Nel 1503 Cesare Borgia occupò per breve tempo la repubblica, ma ne fu ricacciato alla morte di Alessandro VI; nel 1544 venne respinto un tentativo di occupazione di Fabiano da Monte, e nel 1549 si ebbe il riconoscimento di sovranità da parte del papa Paolo III.
Nei secc. XVI e XVII vi fu una certa decadenza, che ebbe come risultato un rafforzamento dell'aristocrazia, con la formazione di un Gran consiglio formato da 45 membri, tutti nobili.
Lo Stato della chiesa tentò due volte, nel 1739 con il cardinal Alberoni e nel 1786 con il cardinal Valenti, di impadronirsi di San Marino, ma solo il primo tentativo riuscì, e per il breve periodo di cento giorni.
Napoleone offrì nel 1797 aiuti e ingrandimenti territoriali, che vennero rifiutati: e la Repubblica venne riconosciuta nella sua integrità e sovranità dal congresso di Vienna (1815).
Noto è l'aiuto che San Marino diede a Garibaldi e ai suoi legionari nel 1849, negoziando e assicurando il libero ritorno alle loro case, e pure noto è l'alto numero di volontari sammarinesi che parteciparono alle guerre per l'indipendenza italiana.

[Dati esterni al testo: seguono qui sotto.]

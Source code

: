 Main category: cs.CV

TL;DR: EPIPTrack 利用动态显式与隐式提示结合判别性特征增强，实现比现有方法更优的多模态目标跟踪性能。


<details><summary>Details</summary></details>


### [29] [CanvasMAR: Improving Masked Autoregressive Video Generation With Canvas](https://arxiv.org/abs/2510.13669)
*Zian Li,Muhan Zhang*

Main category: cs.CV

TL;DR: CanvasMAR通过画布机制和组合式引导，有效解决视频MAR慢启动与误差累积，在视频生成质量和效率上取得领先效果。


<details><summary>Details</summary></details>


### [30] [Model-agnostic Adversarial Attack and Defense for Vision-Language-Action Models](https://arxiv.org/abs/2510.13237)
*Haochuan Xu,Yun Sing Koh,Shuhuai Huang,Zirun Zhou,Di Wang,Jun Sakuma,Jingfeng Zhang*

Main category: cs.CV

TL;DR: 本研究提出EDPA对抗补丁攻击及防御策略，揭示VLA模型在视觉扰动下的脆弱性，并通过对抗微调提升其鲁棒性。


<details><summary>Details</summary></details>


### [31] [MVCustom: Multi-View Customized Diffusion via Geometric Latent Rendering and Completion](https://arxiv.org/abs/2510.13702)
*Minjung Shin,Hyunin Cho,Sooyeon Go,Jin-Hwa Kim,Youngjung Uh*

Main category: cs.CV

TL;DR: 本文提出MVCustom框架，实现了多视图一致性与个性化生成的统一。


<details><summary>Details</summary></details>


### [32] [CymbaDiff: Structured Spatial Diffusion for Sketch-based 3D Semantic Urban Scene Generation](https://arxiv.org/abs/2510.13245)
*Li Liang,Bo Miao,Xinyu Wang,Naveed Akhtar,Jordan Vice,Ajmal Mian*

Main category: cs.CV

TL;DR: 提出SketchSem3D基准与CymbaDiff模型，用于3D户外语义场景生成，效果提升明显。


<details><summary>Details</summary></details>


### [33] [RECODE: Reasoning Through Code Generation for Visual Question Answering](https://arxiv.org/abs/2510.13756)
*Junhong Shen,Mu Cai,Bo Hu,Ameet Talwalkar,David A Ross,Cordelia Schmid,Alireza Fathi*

Anche San Marino ebbe una parentesi fascista contemporanea a quella italiana. Durante la seconda guerra mondiale, in territorio sammarinese trovarono asilo circa 100.000 profughi dalle vicine città italiane, ma la piccola repubblica non fu risparmiata e subì gravi danni per un bombardamento britannico nel giugno 1944, oltre che per i combattimenti conseguenti alla ritirata tedesca.